=== WHAT IS BEING ASKED ===
Scan the entries below and return each line that contains "sales".

=== PROVIDED ENTRIES ===
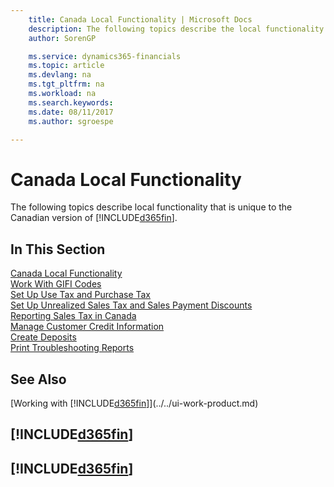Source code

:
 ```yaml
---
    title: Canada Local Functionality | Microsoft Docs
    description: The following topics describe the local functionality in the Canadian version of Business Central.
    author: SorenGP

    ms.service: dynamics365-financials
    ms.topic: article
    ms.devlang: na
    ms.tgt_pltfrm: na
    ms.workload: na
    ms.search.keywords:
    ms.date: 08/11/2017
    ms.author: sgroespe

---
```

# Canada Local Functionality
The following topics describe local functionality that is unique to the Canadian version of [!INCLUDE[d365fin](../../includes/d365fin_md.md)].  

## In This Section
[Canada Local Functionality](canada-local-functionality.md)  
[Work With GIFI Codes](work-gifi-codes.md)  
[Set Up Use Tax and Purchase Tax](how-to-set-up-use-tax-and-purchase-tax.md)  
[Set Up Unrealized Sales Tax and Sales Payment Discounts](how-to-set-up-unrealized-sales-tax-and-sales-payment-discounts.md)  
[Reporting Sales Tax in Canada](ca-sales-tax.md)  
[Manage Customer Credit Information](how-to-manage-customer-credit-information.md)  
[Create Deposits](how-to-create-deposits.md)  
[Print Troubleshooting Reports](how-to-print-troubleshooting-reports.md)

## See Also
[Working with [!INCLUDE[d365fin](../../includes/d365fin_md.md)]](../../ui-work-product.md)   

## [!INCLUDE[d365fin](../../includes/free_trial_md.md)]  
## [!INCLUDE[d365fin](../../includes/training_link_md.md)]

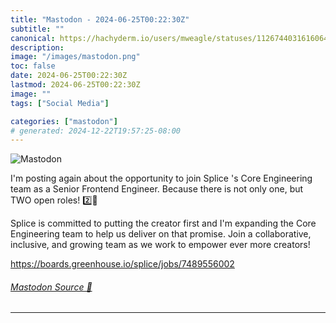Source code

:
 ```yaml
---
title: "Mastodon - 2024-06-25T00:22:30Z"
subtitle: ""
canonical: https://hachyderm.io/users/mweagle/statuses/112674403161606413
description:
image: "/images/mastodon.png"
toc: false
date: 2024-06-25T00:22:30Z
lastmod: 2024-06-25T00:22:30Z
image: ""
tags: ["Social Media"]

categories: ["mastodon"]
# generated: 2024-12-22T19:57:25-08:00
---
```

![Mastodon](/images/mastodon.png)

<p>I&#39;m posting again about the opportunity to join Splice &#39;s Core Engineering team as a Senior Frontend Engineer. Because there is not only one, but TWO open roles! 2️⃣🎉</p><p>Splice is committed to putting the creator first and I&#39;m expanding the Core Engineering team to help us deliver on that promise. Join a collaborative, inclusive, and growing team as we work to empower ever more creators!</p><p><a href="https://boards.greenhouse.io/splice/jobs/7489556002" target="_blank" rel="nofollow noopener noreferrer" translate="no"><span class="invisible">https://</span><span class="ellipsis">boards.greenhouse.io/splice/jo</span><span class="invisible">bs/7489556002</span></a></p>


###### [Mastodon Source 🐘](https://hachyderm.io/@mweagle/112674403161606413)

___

=== SOLUTION FOR THIS TASK ===
[Set Up Unrealized Sales Tax and Sales Payment Discounts](how-to-set-up-unrealized-sales-tax-and-sales-payment-discounts.md)  
[Reporting Sales Tax in Canada](ca-sales-tax.md)  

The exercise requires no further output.